### Supplied data

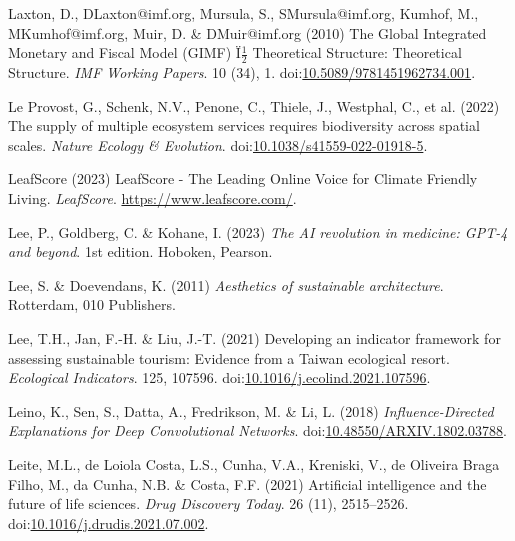 \documentclass[
  letterpaper,
  DIV=11,
  numbers=noendperiod]{scrartcl}
\newlength{\cslhangindent}
\newenvironment{CSLReferences}[2] %
 {\begin{list}{}{%
  \setlength{\itemindent}{0pt}
  \setlength{\leftmargin}{0pt}
  \setlength{\parsep}{0pt}
  \ifodd #1
   \setlength{\leftmargin}{\cslhangindent}
   \setlength{\itemindent}{-1\cslhangindent}
  \fi
  \setlength{\itemsep}{#2\baselineskip}}}
 {\end{list}}
\begin{document}
\begin{CSLReferences}{0}{1}
Laxton, D., DLaxton@imf.org, Mursula, S., SMursula@imf.org, Kumhof, M.,
MKumhof@imf.org, Muir, D. \& DMuir@imf.org (2010) The {Global Integrated
Monetary} and {Fiscal Model} ({GIMF})
{Ï}{\textquestiondown}{\(\frac{1}{2}\)} {Theoretical Structure}:
{Theoretical Structure}. \emph{IMF Working Papers}. 10 (34), 1.
doi:\href{https://doi.org/10.5089/9781451962734.001}{10.5089/9781451962734.001}.

Le Provost, G., Schenk, N.V., Penone, C., Thiele, J., Westphal, C., et
al. (2022) The supply of multiple ecosystem services requires
biodiversity across spatial scales. \emph{Nature Ecology \& Evolution}.
doi:\href{https://doi.org/10.1038/s41559-022-01918-5}{10.1038/s41559-022-01918-5}.

LeafScore (2023) {LeafScore} - {The Leading Online Voice} for {Climate
Friendly Living}. \emph{LeafScore}. \url{https://www.leafscore.com/}.

Lee, P., Goldberg, C. \& Kohane, I. (2023) \emph{The {AI} revolution in
medicine: {GPT-4} and beyond}. 1st edition. Hoboken, Pearson.

Lee, S. \& Doevendans, K. (2011) \emph{Aesthetics of sustainable
architecture}. Rotterdam, 010 Publishers.

Lee, T.H., Jan, F.-H. \& Liu, J.-T. (2021) Developing an indicator
framework for assessing sustainable tourism: {Evidence} from a {Taiwan}
ecological resort. \emph{Ecological Indicators}. 125, 107596.
doi:\href{https://doi.org/10.1016/j.ecolind.2021.107596}{10.1016/j.ecolind.2021.107596}.

Leino, K., Sen, S., Datta, A., Fredrikson, M. \& Li, L. (2018)
\emph{Influence-{Directed Explanations} for {Deep Convolutional
Networks}}.
doi:\href{https://doi.org/10.48550/ARXIV.1802.03788}{10.48550/ARXIV.1802.03788}.

Leite, M.L., de Loiola Costa, L.S., Cunha, V.A., Kreniski, V., de
Oliveira Braga Filho, M., da Cunha, N.B. \& Costa, F.F. (2021)
Artificial intelligence and the future of life sciences. \emph{Drug
Discovery Today}. 26 (11), 2515--2526.
doi:\href{https://doi.org/10.1016/j.drudis.2021.07.002}{10.1016/j.drudis.2021.07.002}.


\end{CSLReferences}
\end{document}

######

Exercise brief » The lines to output run from the one containing "Artificial intelligence and" to the last line of the entries; give them back exactly.

Answer section »
Artificial intelligence and the future of life sciences. \emph{Drug
Discovery Today}. 26 (11), 2515--2526.
doi:\href{https://doi.org/10.1016/j.drudis.2021.07.002}{10.1016/j.drudis.2021.07.002}.


\end{CSLReferences}
\end{document}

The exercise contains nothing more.